Révérence Rupert
COMMUNIQUÉ
vendredi 4 juin 2004
La législation de cet état américain exige que 17% de l’approvisionnement public en énergie provienne d’énergies dites propres et renouvelables. Or la décision du juge Stein vient de rendre inadmissibles à cet égard les nouvelles installations hydroélectriques comprenant des réservoirs et celles qui produisent plus de 30 MW. Seule l’hydroélectricité produite à partir de centrales au fil de l’eau sera admissible. 14 États américains se sont donnés une législation similaire et leur nombre s’accroît d’année en année.
L’état de New York souhaite hausser de 17 à 25% sur 10 ans la proportion d’énergie renouvelable achetée de ses fournisseurs, et incite le public à choisir les énergies vertes pour combler leurs besoins en énergie. Des campagnes sont en cours pour expliquer la différence que peut apporter un mode de consommation plus respectueux de l’environnement, et l’hydroélectricité québécoise ne rencontre plus ces standards, d’après les recommandations de la communauté scientifique internationale.

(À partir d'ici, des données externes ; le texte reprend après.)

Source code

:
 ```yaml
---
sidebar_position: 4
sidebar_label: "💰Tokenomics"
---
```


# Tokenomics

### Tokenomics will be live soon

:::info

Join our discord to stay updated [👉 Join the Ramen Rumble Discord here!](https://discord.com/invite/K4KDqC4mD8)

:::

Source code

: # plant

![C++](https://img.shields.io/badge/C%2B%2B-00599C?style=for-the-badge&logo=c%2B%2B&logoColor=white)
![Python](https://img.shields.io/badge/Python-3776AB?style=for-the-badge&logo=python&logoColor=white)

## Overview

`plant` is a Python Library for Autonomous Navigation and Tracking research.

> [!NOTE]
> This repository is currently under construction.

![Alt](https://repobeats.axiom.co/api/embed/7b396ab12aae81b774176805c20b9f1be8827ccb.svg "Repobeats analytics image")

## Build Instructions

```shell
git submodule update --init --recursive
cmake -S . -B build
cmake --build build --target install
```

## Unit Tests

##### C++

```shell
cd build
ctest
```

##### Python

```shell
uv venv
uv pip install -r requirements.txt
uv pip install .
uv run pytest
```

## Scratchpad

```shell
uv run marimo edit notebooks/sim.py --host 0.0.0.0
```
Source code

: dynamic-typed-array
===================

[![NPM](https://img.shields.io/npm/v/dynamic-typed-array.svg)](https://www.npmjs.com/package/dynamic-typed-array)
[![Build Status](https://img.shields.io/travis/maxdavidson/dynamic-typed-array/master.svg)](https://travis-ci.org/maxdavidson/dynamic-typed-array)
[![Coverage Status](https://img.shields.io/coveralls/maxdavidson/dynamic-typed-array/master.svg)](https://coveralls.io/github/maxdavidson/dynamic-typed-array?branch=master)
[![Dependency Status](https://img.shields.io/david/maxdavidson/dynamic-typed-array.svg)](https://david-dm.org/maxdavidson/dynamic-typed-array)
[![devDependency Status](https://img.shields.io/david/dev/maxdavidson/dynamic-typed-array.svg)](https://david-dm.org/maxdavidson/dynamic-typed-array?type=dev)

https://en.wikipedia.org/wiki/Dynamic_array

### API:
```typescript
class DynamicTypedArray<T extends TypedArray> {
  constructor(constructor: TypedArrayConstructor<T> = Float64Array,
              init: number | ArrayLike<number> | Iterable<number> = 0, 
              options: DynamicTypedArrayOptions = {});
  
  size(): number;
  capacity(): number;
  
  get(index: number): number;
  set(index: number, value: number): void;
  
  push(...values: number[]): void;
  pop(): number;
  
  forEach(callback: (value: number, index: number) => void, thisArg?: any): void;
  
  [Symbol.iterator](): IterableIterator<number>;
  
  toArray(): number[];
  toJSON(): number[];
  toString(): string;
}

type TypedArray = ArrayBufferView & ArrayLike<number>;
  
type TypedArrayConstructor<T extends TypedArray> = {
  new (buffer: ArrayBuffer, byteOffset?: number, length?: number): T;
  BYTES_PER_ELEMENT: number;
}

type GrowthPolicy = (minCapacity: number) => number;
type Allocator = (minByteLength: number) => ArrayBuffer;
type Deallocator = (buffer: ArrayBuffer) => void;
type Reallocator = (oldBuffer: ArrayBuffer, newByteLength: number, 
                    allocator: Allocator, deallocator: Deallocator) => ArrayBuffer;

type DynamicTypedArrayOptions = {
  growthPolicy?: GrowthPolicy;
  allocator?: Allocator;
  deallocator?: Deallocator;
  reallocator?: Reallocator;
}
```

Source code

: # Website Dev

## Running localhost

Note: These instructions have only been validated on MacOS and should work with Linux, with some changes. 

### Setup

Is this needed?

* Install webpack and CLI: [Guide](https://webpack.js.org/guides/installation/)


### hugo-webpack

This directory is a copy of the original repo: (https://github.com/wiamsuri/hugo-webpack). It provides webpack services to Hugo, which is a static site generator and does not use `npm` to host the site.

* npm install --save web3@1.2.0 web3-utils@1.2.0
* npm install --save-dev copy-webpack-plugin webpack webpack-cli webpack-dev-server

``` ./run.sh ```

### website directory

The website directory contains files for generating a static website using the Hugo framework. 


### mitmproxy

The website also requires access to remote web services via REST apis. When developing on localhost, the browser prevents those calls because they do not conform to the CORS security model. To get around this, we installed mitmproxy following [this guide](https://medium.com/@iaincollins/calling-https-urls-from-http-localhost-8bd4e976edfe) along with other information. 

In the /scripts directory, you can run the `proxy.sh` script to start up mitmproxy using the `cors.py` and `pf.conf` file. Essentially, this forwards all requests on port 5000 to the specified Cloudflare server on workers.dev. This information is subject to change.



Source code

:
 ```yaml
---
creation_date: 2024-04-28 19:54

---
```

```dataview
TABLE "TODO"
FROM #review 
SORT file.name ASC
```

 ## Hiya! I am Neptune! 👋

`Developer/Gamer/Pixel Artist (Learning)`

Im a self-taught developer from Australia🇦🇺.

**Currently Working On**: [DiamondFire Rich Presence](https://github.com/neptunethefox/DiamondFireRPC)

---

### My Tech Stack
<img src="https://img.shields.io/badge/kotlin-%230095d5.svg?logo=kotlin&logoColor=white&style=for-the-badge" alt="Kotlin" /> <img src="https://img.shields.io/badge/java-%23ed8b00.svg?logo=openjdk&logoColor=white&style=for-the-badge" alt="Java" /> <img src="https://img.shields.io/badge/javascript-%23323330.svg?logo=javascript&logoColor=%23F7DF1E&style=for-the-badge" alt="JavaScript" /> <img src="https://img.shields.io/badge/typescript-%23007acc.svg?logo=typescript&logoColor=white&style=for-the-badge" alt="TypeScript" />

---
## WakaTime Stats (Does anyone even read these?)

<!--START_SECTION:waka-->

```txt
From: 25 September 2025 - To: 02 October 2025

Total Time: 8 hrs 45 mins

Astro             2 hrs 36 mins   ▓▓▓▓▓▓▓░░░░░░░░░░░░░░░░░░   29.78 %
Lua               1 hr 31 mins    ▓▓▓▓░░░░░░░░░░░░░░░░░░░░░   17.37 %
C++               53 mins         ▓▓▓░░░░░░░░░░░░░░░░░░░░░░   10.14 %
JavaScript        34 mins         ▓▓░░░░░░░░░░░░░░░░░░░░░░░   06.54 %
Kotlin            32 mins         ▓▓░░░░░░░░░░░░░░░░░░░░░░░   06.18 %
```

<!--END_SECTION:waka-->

Hydro-Québec voit donc la porte se refermer progressivement sur l’exportation de son hydroélectricité. La société d’État reçoit ainsi, de la part de ses clients américains cette fois, un incitatif de taille pour mettre fin à son programme de développement hydroélectrique dévastateur dans le Nord-du-Québec et pour se tourner résolument vers des énergies écologiquement acceptables comme l’éolien.
Révérence Rupert, un mouvement de citoyens Cris et Québécois engagés dans la protection des rivières nord-québécoises, a participé à cette commission en déposant le 26 septembre dernier un avis traitant des impacts environnementaux, sociaux et éthiques des grands projets hydroélectriques à la Baie James. La coprésidente de l’aile québécoise, Jacqueline Leroux, se réjouit de la décision de la Juge Stein. "Avec cette décision, les New-Yorkais fournissent un appui précieux à la protection des rivières nord-québécoises. Leur conscience environnementale aidera le Québec à atteindre les engagements de Kyoto en abandonnant les filières polluantes comme l’hydroélectricité et le gaz. Et maintenant que ce sont les clients payants qui le demandent, Hydro-Québec écoutera peut-être davantage."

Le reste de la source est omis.